What to do: Look over the lines below. Report each one that includes the string "presenti".
________________
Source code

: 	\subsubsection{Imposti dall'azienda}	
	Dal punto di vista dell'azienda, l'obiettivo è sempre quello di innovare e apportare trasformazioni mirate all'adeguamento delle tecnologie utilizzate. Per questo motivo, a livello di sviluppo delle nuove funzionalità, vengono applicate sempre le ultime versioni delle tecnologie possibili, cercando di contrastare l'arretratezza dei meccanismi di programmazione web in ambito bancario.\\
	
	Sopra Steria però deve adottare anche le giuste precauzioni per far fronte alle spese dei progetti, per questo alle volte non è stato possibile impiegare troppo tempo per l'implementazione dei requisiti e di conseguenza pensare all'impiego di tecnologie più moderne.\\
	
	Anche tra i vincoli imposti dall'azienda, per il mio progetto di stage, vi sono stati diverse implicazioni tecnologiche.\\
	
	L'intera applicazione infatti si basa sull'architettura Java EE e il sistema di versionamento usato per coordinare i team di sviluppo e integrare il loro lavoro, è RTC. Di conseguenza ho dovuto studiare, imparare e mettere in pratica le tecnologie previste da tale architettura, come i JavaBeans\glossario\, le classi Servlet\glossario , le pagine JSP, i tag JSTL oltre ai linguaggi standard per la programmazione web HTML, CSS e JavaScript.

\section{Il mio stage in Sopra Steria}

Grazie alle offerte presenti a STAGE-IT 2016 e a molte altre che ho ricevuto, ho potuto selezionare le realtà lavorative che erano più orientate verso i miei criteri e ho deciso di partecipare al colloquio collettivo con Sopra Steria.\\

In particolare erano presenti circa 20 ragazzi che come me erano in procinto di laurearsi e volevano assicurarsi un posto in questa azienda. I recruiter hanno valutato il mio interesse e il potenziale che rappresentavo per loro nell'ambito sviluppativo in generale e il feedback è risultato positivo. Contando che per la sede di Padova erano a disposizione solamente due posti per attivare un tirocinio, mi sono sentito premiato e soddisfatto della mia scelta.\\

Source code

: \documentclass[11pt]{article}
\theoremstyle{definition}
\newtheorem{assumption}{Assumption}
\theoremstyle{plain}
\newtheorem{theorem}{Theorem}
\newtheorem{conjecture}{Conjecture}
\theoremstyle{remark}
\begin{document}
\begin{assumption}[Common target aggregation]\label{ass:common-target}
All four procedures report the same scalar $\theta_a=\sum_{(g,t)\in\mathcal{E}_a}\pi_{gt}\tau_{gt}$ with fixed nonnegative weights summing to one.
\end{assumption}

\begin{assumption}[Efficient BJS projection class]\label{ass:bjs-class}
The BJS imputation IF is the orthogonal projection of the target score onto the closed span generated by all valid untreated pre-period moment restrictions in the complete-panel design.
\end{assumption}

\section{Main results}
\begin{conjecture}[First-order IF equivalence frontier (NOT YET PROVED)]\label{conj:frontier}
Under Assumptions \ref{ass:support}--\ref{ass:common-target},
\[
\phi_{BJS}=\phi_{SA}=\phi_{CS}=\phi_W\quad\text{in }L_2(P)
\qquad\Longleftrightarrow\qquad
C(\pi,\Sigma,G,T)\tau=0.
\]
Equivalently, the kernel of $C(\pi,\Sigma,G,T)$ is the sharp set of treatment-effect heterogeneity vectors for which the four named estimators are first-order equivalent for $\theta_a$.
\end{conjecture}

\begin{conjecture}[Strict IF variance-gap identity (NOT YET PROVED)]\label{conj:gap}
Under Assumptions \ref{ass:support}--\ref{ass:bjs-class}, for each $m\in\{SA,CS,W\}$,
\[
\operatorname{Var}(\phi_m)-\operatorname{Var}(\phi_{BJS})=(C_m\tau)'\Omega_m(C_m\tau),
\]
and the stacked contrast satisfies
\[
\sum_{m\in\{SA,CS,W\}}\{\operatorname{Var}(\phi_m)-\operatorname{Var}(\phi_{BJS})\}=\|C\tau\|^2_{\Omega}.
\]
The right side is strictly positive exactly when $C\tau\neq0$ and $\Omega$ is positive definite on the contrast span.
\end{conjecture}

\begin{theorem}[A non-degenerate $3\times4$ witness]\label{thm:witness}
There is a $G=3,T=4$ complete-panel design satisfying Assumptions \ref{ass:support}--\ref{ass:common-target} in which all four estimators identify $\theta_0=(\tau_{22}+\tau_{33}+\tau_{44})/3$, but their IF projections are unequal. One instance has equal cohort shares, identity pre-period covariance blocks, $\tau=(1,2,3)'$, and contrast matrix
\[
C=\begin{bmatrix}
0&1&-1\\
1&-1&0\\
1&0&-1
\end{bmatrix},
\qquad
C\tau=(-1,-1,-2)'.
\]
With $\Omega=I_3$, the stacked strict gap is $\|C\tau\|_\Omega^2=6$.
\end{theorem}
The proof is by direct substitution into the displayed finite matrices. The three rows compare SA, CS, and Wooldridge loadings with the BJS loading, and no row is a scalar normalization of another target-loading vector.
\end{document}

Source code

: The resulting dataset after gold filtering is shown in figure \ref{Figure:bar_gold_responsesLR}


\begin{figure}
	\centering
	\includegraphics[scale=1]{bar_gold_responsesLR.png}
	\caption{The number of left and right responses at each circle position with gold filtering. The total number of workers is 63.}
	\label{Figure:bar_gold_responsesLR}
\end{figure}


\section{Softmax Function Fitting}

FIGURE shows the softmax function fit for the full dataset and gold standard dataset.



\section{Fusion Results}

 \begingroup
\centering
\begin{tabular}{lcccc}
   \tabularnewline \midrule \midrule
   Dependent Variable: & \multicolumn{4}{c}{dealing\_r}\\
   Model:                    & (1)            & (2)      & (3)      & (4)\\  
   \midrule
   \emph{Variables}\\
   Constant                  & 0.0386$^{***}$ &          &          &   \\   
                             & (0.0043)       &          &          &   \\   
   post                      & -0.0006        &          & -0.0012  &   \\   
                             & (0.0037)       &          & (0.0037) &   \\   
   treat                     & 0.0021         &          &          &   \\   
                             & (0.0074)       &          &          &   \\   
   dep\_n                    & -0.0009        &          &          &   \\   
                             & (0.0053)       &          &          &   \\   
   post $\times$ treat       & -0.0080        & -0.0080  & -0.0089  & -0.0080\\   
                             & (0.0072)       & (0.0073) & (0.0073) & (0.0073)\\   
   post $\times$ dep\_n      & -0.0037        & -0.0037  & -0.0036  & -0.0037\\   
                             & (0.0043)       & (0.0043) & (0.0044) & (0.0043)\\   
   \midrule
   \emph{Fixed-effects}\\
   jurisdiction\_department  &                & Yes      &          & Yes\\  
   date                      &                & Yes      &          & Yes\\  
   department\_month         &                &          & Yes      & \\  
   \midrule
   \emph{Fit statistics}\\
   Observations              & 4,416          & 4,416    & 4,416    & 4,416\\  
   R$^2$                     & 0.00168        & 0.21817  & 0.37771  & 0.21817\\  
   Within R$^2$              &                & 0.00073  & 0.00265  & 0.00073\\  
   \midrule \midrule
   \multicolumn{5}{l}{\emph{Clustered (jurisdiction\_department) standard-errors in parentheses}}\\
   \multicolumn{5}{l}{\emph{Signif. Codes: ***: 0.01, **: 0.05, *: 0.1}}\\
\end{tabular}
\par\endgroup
________________
Your solution:
Grazie alle offerte presenti a STAGE-IT 2016 e a molte altre che ho ricevuto, ho potuto selezionare le realtà lavorative che erano più orientate verso i miei criteri e ho deciso di partecipare al colloquio collettivo con Sopra Steria.\\
In particolare erano presenti circa 20 ragazzi che come me erano in procinto di laurearsi e volevano assicurarsi un posto in questa azienda. I recruiter hanno valutato il mio interesse e il potenziale che rappresentavo per loro nell'ambito sviluppativo in generale e il feedback è risultato positivo. Contando che per la sede di Padova erano a disposizione solamente due posti per attivare un tirocinio, mi sono sentito premiato e soddisfatto della mia scelta.\\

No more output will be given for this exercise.